Why is that the frequency domain has the same shape all through out? Look at figure b
Steven is right, but I would add some detail about the theory. I've also written something about this in an answer about FFT.
The short answer is that when computing the spectrum of a signal, we are applying the Fourier transform (or something fancier, but let's stay with that). What happens is that every signal that is discrete in time, will be periodic in frequency, and vice versa.
For the same reason, if you have a perfect sinewave, it will be a single spike in the spectrum.
A consequence of this phenomenon is aliasing: these copies of the spectrum are separated by the sampling frequency (the frequency at which the signal is measured); if it's too low (less than 2*fmax) these copies will merge and you'll lose detail about the original signal. This is the Shannon's theorem.
It's an effect of the sampling. This mirrors your signal with respect to \$f_S\$/2 and its multiples.
Imagine a spoked wagon wheel you see in a western movie. The wheel has 12 spokes. If the wheel rotates at 2 rotations per second it will go through 1 spoke per frame (two times 12 spokes = 24, and there's 24 frames per second. If the wheel goes through 1/12 of a rotation between two successive images it appears to be standing still: in the second frame the next spoke will have taken exactly the same position as the previous one in the first image.

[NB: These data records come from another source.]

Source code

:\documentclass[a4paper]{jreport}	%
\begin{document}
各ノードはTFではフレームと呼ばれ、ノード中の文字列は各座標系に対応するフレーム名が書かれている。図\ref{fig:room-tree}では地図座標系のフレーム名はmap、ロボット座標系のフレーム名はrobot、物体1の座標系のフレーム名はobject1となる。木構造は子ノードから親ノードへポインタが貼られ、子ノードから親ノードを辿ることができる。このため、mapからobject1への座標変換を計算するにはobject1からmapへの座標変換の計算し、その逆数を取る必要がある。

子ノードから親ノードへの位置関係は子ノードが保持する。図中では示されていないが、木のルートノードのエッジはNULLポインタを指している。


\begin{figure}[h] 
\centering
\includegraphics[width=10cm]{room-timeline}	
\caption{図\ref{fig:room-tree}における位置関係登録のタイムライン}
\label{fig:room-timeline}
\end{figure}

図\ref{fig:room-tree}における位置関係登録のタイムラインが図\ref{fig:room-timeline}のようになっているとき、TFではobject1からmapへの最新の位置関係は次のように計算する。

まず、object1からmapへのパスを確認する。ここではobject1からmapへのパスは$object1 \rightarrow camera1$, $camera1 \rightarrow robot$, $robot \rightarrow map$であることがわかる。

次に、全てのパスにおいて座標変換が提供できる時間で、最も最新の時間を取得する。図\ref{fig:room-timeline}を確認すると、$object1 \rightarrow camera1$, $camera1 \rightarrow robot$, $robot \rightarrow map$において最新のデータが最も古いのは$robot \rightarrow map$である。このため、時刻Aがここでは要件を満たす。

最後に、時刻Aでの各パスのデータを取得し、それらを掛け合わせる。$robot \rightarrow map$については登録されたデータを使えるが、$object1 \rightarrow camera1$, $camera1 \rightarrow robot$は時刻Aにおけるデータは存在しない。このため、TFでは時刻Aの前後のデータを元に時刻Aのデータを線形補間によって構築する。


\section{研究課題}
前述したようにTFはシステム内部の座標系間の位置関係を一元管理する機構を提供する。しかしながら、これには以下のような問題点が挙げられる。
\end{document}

The succession of frames where you freeze the action each time for a split second is important. That's your sampling, and without it you're not going to see the effect of an apparently stationary wheel. If the wheel would rotate twice as fast you'd get the same visual effect, only this time it's the spoke two positions further which has taken the place of the first one.
The apparently slow rotation is an aliasing effect which you get if the signal's frequency (the spokes' rotation) is higher than half the sampling frequency (the camera's 24 frames per second). In electronic signals this means that the mirror image of your signal will overlap with the original. This is to be avoided at all cost, because there's no way to filter this aliased signal out after sampling. Therefore the analog signal should be low-pass filtered before sampling. This filter must be analog, or it would create the same aliasing problem itself. After conversion of the digital signal back to analog you use a similar filter to get rid of the higher frequency images.